Luke C.
Luke C.

Reputation: 21

Sending lots of small packets out of Node.js UDP doesn't send all of them

I have a project that I'm working on that needs to send a small 9 byte packet to 7000 different hosts outside the local network, after which it waits for their replies back on the same port and processes the responses.

The problem I'm having is Node.js dgram (udp4) doesn't seem to be sending all packets out. I'm not rate limiting in any way so there might be an issue there.

I'm looping, creating the packets, then firing them straight out using .send(). With Wireshark open I can see that out of the 7000 being "sent" only ~1300 of them appear to be hitting the wire and leaving.

The script itself is reporting all packets as sent with no errors, Wireshark shows a different result, and the hosts at the other end reflect what Wireshark says, they don't receive the packet. I'm using the following to send and verify, packet is a buffer.

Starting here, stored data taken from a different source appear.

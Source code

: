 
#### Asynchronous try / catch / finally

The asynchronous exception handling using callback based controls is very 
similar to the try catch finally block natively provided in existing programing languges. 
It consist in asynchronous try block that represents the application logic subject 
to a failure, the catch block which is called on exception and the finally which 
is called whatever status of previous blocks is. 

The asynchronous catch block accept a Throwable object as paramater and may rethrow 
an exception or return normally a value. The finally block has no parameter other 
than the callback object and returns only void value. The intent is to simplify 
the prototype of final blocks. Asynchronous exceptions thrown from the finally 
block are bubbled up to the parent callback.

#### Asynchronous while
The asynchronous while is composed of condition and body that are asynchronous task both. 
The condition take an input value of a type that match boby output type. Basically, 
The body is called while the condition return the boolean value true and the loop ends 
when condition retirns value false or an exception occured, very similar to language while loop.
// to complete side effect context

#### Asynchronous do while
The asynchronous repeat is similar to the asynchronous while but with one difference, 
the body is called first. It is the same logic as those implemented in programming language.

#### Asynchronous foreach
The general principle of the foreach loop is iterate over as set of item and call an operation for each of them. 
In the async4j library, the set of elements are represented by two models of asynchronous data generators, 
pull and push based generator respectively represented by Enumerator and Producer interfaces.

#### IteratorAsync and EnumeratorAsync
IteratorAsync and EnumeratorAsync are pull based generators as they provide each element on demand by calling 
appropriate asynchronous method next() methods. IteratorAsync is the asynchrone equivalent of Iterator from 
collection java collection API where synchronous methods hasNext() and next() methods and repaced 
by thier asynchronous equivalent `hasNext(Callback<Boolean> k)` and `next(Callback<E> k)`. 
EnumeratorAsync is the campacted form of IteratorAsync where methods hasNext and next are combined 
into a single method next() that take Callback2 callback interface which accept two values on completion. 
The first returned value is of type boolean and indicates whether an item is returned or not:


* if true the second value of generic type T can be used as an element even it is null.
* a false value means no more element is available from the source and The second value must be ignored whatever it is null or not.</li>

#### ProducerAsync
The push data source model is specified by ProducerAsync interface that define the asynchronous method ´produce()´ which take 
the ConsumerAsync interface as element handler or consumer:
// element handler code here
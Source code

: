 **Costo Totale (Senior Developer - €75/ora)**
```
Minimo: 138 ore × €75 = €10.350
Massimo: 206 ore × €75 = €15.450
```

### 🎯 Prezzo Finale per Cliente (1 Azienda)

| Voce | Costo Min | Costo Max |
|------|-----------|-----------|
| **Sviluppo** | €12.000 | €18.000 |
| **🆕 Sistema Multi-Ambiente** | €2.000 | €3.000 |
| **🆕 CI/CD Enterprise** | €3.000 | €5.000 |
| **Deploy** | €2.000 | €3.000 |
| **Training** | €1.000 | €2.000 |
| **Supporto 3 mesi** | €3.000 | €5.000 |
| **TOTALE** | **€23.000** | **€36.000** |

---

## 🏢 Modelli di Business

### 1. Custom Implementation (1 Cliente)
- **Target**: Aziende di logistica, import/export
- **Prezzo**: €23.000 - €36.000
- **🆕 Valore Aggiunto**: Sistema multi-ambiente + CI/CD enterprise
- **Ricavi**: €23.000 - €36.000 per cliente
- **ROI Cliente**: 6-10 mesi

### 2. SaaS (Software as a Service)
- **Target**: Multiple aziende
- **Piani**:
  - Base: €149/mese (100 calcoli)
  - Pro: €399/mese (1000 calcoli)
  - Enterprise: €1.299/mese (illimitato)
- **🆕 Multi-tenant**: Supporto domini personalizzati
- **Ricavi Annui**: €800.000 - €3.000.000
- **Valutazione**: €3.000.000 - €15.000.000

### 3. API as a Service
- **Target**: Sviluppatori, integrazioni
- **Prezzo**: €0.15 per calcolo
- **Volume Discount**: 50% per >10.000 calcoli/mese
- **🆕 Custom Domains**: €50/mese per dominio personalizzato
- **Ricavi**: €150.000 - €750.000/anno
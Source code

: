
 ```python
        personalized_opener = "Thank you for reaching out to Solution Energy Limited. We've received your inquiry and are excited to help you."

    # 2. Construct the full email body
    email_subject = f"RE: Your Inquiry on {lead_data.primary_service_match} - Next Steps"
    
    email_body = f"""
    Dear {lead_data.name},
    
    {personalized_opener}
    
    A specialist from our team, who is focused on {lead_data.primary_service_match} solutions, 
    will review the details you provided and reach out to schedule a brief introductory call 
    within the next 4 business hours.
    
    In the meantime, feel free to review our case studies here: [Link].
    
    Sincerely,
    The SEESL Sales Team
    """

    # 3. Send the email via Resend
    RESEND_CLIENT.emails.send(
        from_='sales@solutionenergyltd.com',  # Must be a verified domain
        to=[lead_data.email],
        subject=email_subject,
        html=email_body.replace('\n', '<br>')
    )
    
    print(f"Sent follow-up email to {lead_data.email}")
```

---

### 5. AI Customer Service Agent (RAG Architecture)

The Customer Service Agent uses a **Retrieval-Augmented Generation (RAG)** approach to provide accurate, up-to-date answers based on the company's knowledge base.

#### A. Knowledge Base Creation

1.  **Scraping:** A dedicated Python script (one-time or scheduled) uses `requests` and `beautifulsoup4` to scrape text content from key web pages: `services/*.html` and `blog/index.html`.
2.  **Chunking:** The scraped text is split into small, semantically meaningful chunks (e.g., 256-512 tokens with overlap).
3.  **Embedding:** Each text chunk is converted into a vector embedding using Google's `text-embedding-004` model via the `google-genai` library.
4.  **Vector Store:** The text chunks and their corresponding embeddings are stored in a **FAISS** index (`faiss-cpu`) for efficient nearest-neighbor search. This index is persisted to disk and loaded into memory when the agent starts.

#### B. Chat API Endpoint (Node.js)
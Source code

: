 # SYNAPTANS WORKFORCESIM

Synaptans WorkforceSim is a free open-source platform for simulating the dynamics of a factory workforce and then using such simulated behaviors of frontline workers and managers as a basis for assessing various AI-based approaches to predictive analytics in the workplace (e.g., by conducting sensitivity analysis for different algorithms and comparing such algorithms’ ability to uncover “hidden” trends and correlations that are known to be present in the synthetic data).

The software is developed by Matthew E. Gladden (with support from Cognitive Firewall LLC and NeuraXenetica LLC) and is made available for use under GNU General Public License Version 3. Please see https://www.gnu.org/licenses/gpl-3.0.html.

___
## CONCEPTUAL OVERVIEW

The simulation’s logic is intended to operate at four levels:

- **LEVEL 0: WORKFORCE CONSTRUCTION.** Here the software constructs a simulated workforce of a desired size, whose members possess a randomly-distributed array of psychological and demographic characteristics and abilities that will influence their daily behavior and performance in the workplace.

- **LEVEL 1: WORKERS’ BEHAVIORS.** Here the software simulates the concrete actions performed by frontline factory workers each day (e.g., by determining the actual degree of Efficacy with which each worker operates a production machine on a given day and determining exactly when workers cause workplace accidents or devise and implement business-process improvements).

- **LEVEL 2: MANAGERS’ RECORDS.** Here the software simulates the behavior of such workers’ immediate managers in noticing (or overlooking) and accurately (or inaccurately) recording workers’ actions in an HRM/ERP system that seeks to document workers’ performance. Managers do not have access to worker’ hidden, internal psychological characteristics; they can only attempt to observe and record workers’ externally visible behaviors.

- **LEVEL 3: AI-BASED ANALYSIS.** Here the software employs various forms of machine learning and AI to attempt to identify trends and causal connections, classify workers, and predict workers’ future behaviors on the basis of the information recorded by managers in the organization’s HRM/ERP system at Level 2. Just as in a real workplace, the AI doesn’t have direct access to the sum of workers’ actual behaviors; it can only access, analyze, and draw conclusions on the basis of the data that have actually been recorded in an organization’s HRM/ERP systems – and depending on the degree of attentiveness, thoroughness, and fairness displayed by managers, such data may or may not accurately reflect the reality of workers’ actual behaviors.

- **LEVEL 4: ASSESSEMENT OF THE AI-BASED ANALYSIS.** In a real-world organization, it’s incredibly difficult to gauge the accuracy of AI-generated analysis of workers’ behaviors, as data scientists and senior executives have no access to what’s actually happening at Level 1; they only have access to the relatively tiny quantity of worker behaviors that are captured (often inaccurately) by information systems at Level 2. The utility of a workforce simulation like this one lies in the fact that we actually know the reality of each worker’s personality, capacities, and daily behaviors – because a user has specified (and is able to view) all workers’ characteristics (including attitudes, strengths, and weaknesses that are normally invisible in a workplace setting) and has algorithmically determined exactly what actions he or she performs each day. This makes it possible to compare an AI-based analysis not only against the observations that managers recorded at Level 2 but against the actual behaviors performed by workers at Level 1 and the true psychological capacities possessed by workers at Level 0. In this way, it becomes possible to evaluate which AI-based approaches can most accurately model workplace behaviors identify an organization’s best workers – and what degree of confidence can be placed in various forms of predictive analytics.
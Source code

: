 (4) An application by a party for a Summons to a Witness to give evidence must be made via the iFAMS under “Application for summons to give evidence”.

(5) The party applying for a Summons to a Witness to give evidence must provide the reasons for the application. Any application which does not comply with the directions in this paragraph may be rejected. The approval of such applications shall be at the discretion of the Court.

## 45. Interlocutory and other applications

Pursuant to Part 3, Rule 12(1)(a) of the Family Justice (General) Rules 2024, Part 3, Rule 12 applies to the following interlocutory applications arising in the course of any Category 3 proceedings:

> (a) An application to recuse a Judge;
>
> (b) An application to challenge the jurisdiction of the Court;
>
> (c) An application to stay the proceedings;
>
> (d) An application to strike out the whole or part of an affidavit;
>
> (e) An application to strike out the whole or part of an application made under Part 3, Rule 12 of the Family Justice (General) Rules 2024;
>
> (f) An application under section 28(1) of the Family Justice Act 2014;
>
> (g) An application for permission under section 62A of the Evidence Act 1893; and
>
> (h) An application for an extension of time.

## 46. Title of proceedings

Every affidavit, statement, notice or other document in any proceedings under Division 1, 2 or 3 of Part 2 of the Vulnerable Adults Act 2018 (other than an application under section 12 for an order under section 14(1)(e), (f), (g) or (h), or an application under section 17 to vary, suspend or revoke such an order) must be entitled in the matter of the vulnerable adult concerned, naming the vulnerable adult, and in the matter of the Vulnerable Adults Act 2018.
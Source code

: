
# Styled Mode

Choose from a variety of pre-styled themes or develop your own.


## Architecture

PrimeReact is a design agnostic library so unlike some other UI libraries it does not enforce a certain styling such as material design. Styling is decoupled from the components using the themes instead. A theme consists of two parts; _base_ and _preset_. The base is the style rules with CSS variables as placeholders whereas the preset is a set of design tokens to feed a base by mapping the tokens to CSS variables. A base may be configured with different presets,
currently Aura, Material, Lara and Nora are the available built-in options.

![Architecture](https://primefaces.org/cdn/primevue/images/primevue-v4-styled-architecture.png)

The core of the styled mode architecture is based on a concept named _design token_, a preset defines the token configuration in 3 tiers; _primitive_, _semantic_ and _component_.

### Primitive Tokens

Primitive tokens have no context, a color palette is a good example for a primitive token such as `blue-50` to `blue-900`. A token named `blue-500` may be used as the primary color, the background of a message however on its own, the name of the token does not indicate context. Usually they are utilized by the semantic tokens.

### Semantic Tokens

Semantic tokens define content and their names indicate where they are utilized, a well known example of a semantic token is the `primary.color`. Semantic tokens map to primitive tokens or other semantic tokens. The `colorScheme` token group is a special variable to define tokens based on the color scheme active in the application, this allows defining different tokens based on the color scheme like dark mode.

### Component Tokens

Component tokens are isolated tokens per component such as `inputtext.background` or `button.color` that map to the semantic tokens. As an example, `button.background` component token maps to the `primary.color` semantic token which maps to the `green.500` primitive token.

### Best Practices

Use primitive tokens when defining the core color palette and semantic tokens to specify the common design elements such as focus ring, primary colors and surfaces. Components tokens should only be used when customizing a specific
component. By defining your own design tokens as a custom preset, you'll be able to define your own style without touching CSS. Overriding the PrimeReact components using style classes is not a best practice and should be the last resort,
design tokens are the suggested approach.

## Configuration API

udpServer.send(packet, 0, packet.length, port, address, function(error) {
  if (!error) {
    successes++;
    console.log(successes + "/" + total);
  } else {
    console.log(error);
  }
});

Any ideas on what I am doing wrong here, or what's been overlooked?

Upvotes: 2

Views: 893

Answers (1)

jdizzle
jdizzle

Reputation: 4154

There are many junctures where your packet could be dropped:

  1. dropped when sending to kernel. Are you on linux? Try using strace to find the system call (probably send, sendmsg, or sendto) return value. If the system call is returning an error, I'd expect that to be reported in "error" by Node, though.

  2. dropped in the kernel tx queue. On linux you can check, eg, /sys/class/net/eth0/statistics/ and see if any drop counters are incrementing.

  3. dropped in hardware tx queue. If using an Intel NIC you can run ethtool -S eth0 to see if any drop counters are incremented.

  4. dropped in intermediate hardware (eg switches/routers). This is trickier to see, as it's vendor dependent and maybe invisible. You can eliminate this by hooking your machines up directly to each other.

  5. dropped in hardware rx queue. On the remote end, check all same stats to see if an overflow is occurring there.